Exercise prompt
In the lines below, look for "shall". Copy each line where it appears.

Data for this task
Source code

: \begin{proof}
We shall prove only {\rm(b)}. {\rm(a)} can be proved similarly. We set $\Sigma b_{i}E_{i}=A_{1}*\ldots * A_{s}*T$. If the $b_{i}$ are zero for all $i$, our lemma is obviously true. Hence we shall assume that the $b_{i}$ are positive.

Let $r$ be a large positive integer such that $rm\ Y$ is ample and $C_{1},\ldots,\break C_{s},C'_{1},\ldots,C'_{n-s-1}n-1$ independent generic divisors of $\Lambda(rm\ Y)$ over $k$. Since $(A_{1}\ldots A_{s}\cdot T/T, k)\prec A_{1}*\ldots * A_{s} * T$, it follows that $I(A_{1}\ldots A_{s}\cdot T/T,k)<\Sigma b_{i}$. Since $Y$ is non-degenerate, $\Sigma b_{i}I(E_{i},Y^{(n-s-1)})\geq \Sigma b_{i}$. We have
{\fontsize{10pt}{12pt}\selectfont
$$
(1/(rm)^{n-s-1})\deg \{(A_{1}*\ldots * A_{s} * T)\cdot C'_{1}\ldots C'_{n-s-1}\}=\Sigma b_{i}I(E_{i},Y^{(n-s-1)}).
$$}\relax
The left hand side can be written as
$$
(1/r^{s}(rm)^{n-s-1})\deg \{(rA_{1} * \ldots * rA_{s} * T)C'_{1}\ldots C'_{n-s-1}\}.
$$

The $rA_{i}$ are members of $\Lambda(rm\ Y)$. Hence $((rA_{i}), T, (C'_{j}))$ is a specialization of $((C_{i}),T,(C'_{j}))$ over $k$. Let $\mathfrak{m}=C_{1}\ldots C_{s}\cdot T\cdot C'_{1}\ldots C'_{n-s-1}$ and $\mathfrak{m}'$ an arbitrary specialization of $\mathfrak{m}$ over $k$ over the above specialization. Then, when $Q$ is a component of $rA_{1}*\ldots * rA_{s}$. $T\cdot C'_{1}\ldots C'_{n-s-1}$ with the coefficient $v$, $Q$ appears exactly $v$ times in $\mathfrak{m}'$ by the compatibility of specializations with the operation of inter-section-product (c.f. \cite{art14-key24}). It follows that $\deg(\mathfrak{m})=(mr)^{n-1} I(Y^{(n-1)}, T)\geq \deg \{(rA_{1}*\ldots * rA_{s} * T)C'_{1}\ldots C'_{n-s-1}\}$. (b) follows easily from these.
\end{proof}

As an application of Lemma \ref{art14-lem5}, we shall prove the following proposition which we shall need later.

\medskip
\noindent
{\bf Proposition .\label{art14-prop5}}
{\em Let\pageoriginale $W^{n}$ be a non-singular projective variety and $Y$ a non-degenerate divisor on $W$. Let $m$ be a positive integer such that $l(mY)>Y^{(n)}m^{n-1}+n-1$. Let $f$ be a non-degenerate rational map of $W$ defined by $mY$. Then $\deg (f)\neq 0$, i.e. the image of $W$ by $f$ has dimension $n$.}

Solution below
We shall prove only {\rm(b)}. {\rm(a)} can be proved similarly. We set $\Sigma b_{i}E_{i}=A_{1}*\ldots * A_{s}*T$. If the $b_{i}$ are zero for all $i$, our lemma is obviously true. Hence we shall assume that the $b_{i}$ are positive.
As an application of Lemma \ref{art14-lem5}, we shall prove the following proposition which we shall need later.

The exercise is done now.